It also cancelled a visit by UN chief Ban Ki-moon after he accused Pyongyang of fuelling regional tensions.

Earlier this week, US secretary of state John Kerry condemned the North’s “provocative, destabilising and repressive actions”.

In violation of a UN ban, North Korea has long been testing long-range missiles.

Nearly two weeks ago, the communist state said it had successfully test-fired a submarine-launched ballistic missile (SLBM).

If confirmed, that would allow the deployment of nuclear weapons far beyond the Korean peninsula.

However, experts say, the hardest part of delivering a nuclear strike is shrinking a warhead to fit a missile.

Pyongyang’s powerful National Defence Commission (NDC) said it now had the means to do that, in an announcement certain to spark alarm not just in the US, South Korea and Japan, but also in China.

“It has been a long time since we began miniaturising and diversifying our means of nuclear strike,” the NDC said in a statement on the North’s official news agency.

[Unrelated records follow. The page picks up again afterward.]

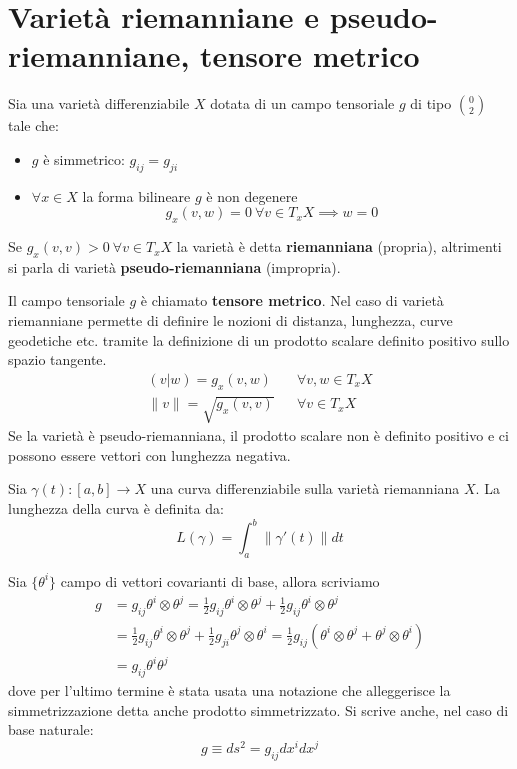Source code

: \section{Varietà riemanniane e pseudo-riemanniane, tensore metrico}
\begin{definizione}
Sia una varietà differenziabile $X$ dotata di un campo tensoriale $g$ di tipo $\binom{0}{2}$ tale che:
\begin{itemize}
    \item $g$ è simmetrico: $g_{ij} = g_{ji}$
    \item $\forall x \in X$ la forma bilineare $g$ è non degenere
    \begin{equation*}
        g_x(v, w) = 0 \ \forall v \in T_xX \implies w= 0
    \end{equation*}
\end{itemize}
Se $g_x(v,v) > 0 \ \forall v \in T_xX$ la varietà è detta \textbf{riemanniana} (propria), altrimenti si parla di varietà \textbf{pseudo-riemanniana} (impropria).
\end{definizione}
Il campo tensoriale $g$ è chiamato \textbf{tensore metrico}. Nel caso di varietà riemanniane permette di definire le nozioni di distanza, lunghezza, curve geodetiche etc. tramite la definizione di un prodotto scalare definito positivo sullo spazio tangente.
\begin{align*}
    (v | w) = g_x(v,w) &&  \forall v, w  \in T_xX\\
    \| v \| = \sqrt{g_x(v,v)} &&  \forall v \in T_xX
\end{align*}
Se la varietà è pseudo-riemanniana, il prodotto scalare non è definito positivo e ci possono essere vettori con lunghezza negativa.
\begin{esempio}
Sia $\gamma(t) : [a,b] \rightarrow X$ una curva differenziabile sulla varietà riemanniana $X$.
La lunghezza della curva è definita da:
\begin{equation*}
    L(\gamma) = \int_a^b\|\gamma ' (t) \|dt
\end{equation*}
\end{esempio}

Sia $\{\theta^i\}$ campo di vettori covarianti di base, allora scriviamo
\begin{align*}
    g &= g_{ij} \theta^i \otimes \theta^j = \frac{1}{2} g_{ij} \theta^i \otimes \theta^j + \frac{1}{2} g_{ij} \theta^i \otimes \theta^j\\
    &= \frac{1}{2} g_{ij} \theta^i \otimes \theta^j + \frac{1}{2} g_{ji} \theta^j \otimes \theta^i = \frac{1}{2} g_{ij}( \theta^i \otimes \theta^j + \theta^j \otimes \theta^i) \\
    &= g_{ij} \theta^i \theta^j
\end{align*}
dove per l'ultimo termine è stata usata una notazione che alleggerisce la simmetrizzazione detta anche prodotto simmetrizzato. Si scrive anche, nel caso di base naturale:
\begin{equation*}
    g \equiv ds^2 = g_{ij}dx^idx^j
\end{equation*}

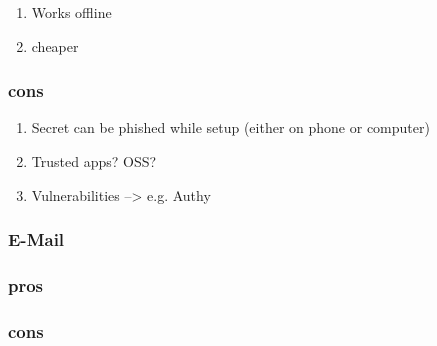\begin{enumerate}
	\item Works offline
	\item cheaper
\end{enumerate}

\subsubsection{cons}

\begin{enumerate}
	\item Secret can be phished while setup (either on phone or computer)
	\item Trusted apps? OSS?
	\item Vulnerabilities --> e.g. Authy
\end{enumerate}

\subsubsection{E-Mail}

\subsubsection{pros}

\subsubsection{cons}
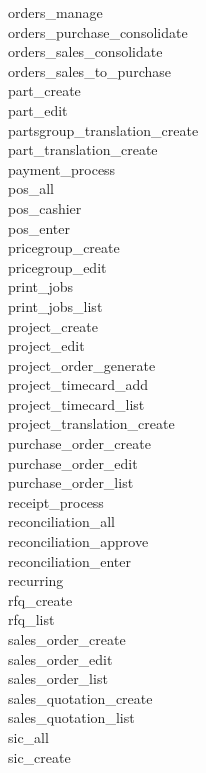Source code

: \begin{description}
\item [orders\_manage]
\item [orders\_purchase\_consolidate]
\item [orders\_sales\_consolidate]
\item [orders\_sales\_to\_purchase]
\item [part\_create]
\item [part\_edit]
\item [partsgroup\_translation\_create]
\item [part\_translation\_create]
\item [payment\_process]
\item [pos\_all]
\item [pos\_cashier]
\item [pos\_enter]
\item [pricegroup\_create]
\item [pricegroup\_edit]
\item [print\_jobs]
\item [print\_jobs\_list]
\item [project\_create]
\item [project\_edit]
\item [project\_order\_generate]
\item [project\_timecard\_add]
\item [project\_timecard\_list]
\item [project\_translation\_create]
\item [purchase\_order\_create]
\item [purchase\_order\_edit]
\item [purchase\_order\_list]
\item [receipt\_process]
\item [reconciliation\_all]
\item [reconciliation\_approve]
\item [reconciliation\_enter]
\item [recurring]
\item [rfq\_create]
\item [rfq\_list]
\item [sales\_order\_create]
\item [sales\_order\_edit]
\item [sales\_order\_list]
\item [sales\_quotation\_create]
\item [sales\_quotation\_list]
\item [sic\_all]
\item [sic\_create]

\end{description}
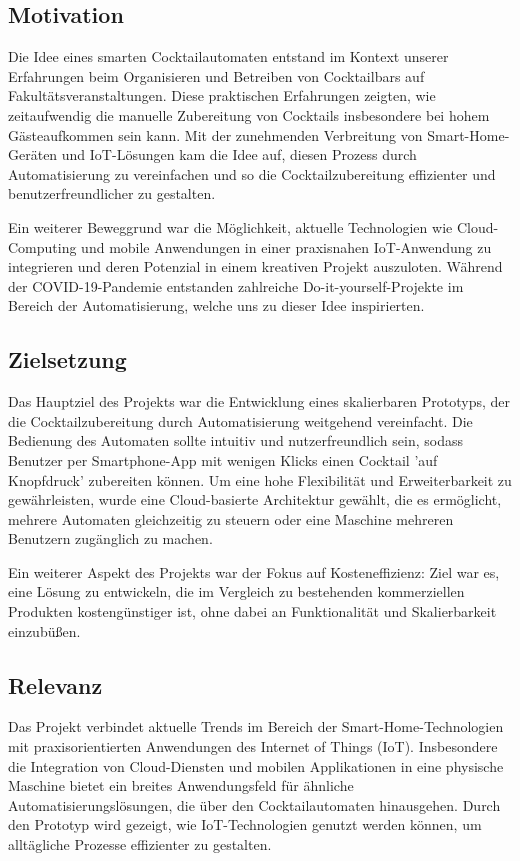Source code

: \subsection{Motivation}
Die Idee eines smarten Cocktailautomaten entstand im Kontext unserer Erfahrungen beim Organisieren 
und Betreiben von Cocktailbars auf Fakultätsveranstaltungen. Diese praktischen Erfahrungen zeigten, 
wie zeitaufwendig die manuelle Zubereitung von Cocktails insbesondere bei hohem Gästeaufkommen sein 
kann. Mit der zunehmenden Verbreitung von Smart-Home-Geräten und IoT-Lösungen kam die Idee auf, 
diesen Prozess durch Automatisierung zu vereinfachen und so die Cocktailzubereitung effizienter und 
benutzerfreundlicher zu gestalten. 

Ein weiterer Beweggrund war die Möglichkeit, aktuelle Technologien wie Cloud-Computing und mobile 
Anwendungen in einer praxisnahen IoT-Anwendung zu integrieren und deren Potenzial in einem kreativen 
Projekt auszuloten. Während der COVID-19-Pandemie entstanden zahlreiche Do-it-yourself-Projekte im 
Bereich der Automatisierung, welche uns zu dieser Idee inspirierten.

\subsection{Zielsetzung}
Das Hauptziel des Projekts war die Entwicklung eines skalierbaren Prototyps, der die 
Cocktailzubereitung durch Automatisierung weitgehend vereinfacht. Die Bedienung des Automaten 
sollte intuitiv und nutzerfreundlich sein, sodass Benutzer per Smartphone-App mit wenigen Klicks 
einen Cocktail 'auf Knopfdruck' zubereiten können. Um eine hohe Flexibilität und Erweiterbarkeit 
zu gewährleisten, wurde eine Cloud-basierte Architektur gewählt, die es ermöglicht, mehrere 
Automaten gleichzeitig zu steuern oder eine Maschine mehreren Benutzern zugänglich zu machen. 

Ein weiterer Aspekt des Projekts war der Fokus auf Kosteneffizienz: Ziel war es, eine Lösung zu 
entwickeln, die im Vergleich zu bestehenden kommerziellen Produkten kostengünstiger ist, ohne dabei 
an Funktionalität und Skalierbarkeit einzubüßen.

\subsection{Relevanz}
Das Projekt verbindet aktuelle Trends im Bereich der Smart-Home-Technologien mit praxisorientierten 
Anwendungen des Internet of Things (IoT). Insbesondere die Integration von Cloud-Diensten und 
mobilen Applikationen in eine physische Maschine bietet ein breites Anwendungsfeld für ähnliche 
Automatisierungslösungen, die über den Cocktailautomaten hinausgehen. Durch den Prototyp wird 
gezeigt, wie IoT-Technologien genutzt werden können, um alltägliche Prozesse effizienter zu 
gestalten. 

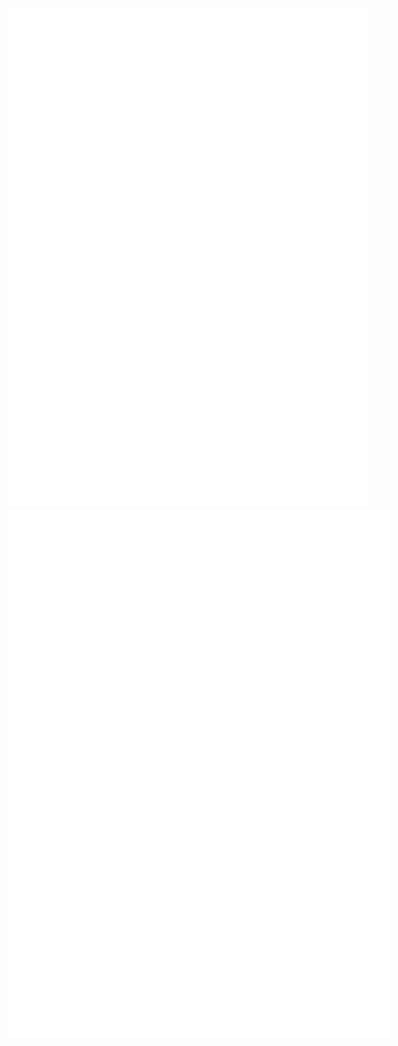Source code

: \begin{figure}
\centering
\includegraphics[width=0.85\textwidth]{Figs/nota}
\includegraphics[width=0.9\textwidth,draft]{Figs/nota}
\end{figure}

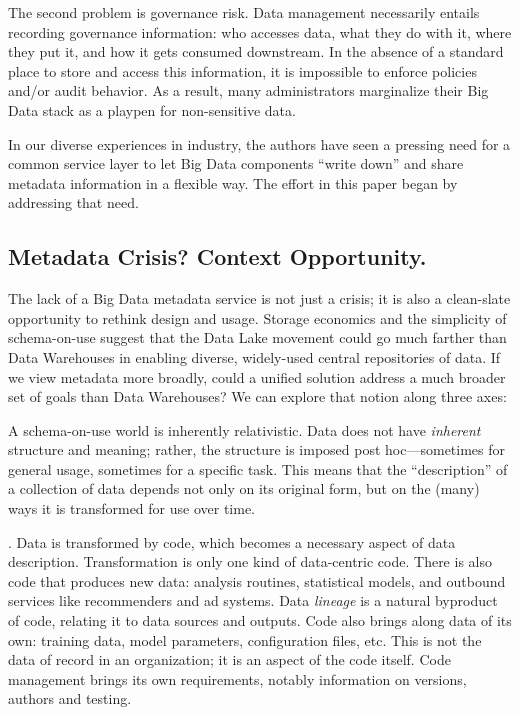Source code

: \documentclass{sig-alternate}
\begin{document}
The second problem is governance risk. Data management necessarily entails recording governance information: who accesses data, what they do with it, where they put it, and how it gets consumed downstream. 
In the absence of a standard place to store and access this information, it is impossible to enforce policies and/or audit behavior. As a result, many administrators marginalize their Big Data stack as a playpen for non-sensitive data.

In our diverse experiences in industry, the authors have seen a pressing need for a common service layer to let Big Data components ``write down'' and share metadata information in a flexible way. The effort in this paper began by addressing that need.

\subsection{Metadata Crisis? Context Opportunity.}
The lack of a Big Data metadata service is not just a crisis; it is also a clean-slate opportunity to rethink design and usage. Storage economics and the simplicity of schema-on-use suggest that the Data Lake movement could go much farther than Data Warehouses in enabling diverse, widely-used central repositories of data.  If we view metadata more broadly, could a unified solution address a much broader set of goals than Data Warehouses? We can explore that notion along three axes:

 A schema-on-use world is inherently relativistic. Data does not have \emph{inherent} structure and meaning; rather, the structure is imposed post hoc---sometimes for general usage, sometimes for a specific task.  This means that the ``description'' of a collection of data depends not only on its original form, but on the (many) ways it is transformed for use over time.  

. Data is transformed by code, which becomes a necessary aspect of data description. Transformation is only one kind of data-centric code. There is also code that produces new data: analysis routines, statistical models, and outbound services like recommenders and ad systems. Data \emph{lineage} is a natural byproduct of code, relating it to data sources and outputs. Code also brings along data of its own: training data, model parameters, configuration files, etc. This is not the data of record in an organization; it is an aspect of the code itself. Code management brings its own requirements, notably information on versions, authors and testing.  
\end{document}
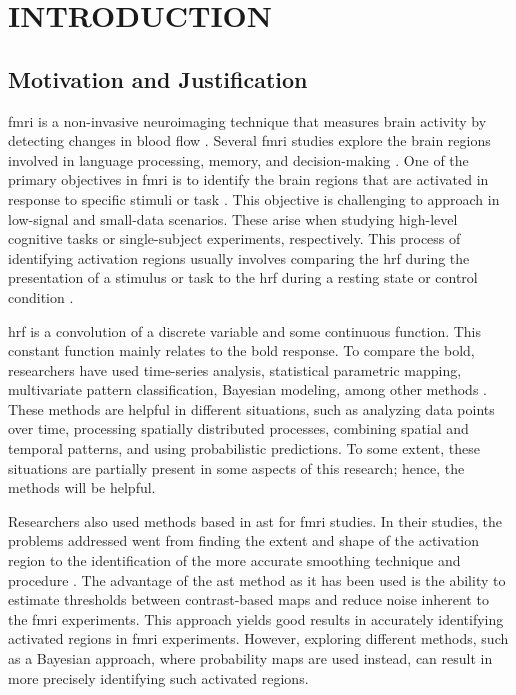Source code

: \chapter{INTRODUCTION}

\section{Motivation and Justification}

\gls{fmri} is a non-invasive neuroimaging technique that measures brain 
activity by detecting changes in blood flow \cite{buchbinder2016functional, 
logothetis2008we, christopher2008applications}. Several \gls{fmri} studies 
explore the brain regions involved in language processing, memory, and 
decision-making \cite{gaillard2003developmental,golby2005memory,heekeren2003fmri}. 
One of the primary objectives in \gls{fmri} is to identify the brain regions 
that are activated in response to specific stimuli or 
task \cite{orchard2003simultaneous, deneux2006using, ardekani1999activation}. 
This objective is challenging to approach in low-signal and small-data scenarios. 
These arise when studying high-level cognitive tasks or single-subject 
experiments, respectively. This process of identifying activation regions 
usually involves comparing the \gls{hrf} during the presentation of a 
stimulus or task to the \gls{hrf} during a resting state or control 
condition \cite{arthurs2002well, logothetis2004nature, lee2013resting}.

\gls{hrf} is a convolution of a discrete variable and some continuous 
function. This constant function mainly relates to the \gls{bold} response. 
To compare the \gls{bold}, researchers have used time-series analysis, 
statistical parametric mapping, multivariate pattern classification, 
Bayesian modeling, among other methods 
\cite{adrian2018complex, marchini2004comparing, mumford2012deconvolving, makni2008fully}. 
These methods are helpful in different situations, such as analyzing data 
points over time, processing spatially distributed processes, combining 
spatial and temporal patterns, and using probabilistic predictions. 
To some extent, these situations are partially present in some aspects 
of this research; hence, the methods will be helpful.

Researchers also used methods based in \gls{ast} for \gls{fmri} studies. 
In their studies, the problems addressed went from finding the extent and 
shape of the activation region to the identification of the more accurate 
smoothing technique and procedure 
\cite{tabelow2006analyzing, lindquist2010adaptive, strappini2017adaptive,almodovar2019fast}. 
The advantage of the \gls{ast} method as it has been used is the ability to 
estimate thresholds between contrast-based maps and reduce noise inherent to 
the \gls{fmri} experiments. This approach yields good results in accurately 
identifying activated regions in \gls{fmri} experiments. However, exploring 
different methods, such as a Bayesian approach, where probability maps are 
used instead, can result in more precisely identifying such activated regions.


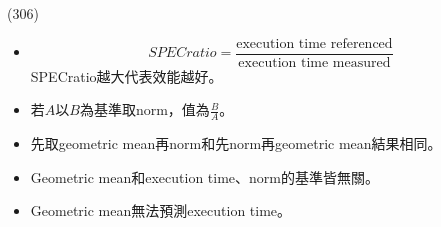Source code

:\item \begin{theorem}{(306)} \quad\quad \begin{itemize}
        \item \begin{equation}
            SPECratio = \frac{\text{execution time referenced}}{\text{execution time measured}}
        \end{equation} SPECratio越大代表效能越好。
        \item 若$A$以$B$為基準取norm，值為$\frac{B}{A}$。
        \item 先取geometric mean再norm和先norm再geometric mean結果相同。
        \item Geometric mean和execution time、norm的基準皆無關。
        \item Geometric mean無法預測execution time。
    \end{itemize} 
\end{theorem}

“We have also reached the stage where the highest accuracy rate is guaranteed, not only for short- and medium-range missiles but long-range missiles as well.”

Some analysts were skeptical about the SLBM claim and cautious too about the miniaturisation announcement.

“There are differences between their statements and their actual operational reality,” Daniel Pinkston, a senior researcher of the International Crisis Group, said.

“Some of it is bluster or exaggeration and maybe for internal audiences, and some of it is probably also for external audiences in an effort to test and to see if they can use systems for blackmail or coercion,” he said.

Cho Han-bum, an analyst at the Korea Institute for National Unification, said Pyongyang was “too cash-strapped” to perfect such intricate technology as miniaturising a warhead.

Mr Cho said North Korea’s young leader Kim, who chairs the NDC, may be having trouble keeping the military under control following the reported execution of his defence minister.

The NDC announcement came hours after Mr Ban said his invitation to visit the Kaesong industrial zone inside North Korea had been cancelled without explanation.

Had Thursday’s visit gone ahead, Mr Ban would have become the first UN secretary-general to set foot in the communist state for more than 20 years, since Boutros Boutros-Ghali in 1993.

“This decision by Pyongyang is deeply regrettable,” the UN chief, a former foreign minister of South Korea, said in Seoul.

“However, I as the secretary-general of the United Nations, will not spare any efforts to encourage the DPRK [North Korea] to work with the international community for peace and stability on the Korean peninsula and beyond.”

But Mr Kerry, visiting Seoul on Monday, warned that North Korea was doing everything to spurn such reconciliation as he condemned Mr Kim’s “egregious” leadership and “grotesque” executions of top officials.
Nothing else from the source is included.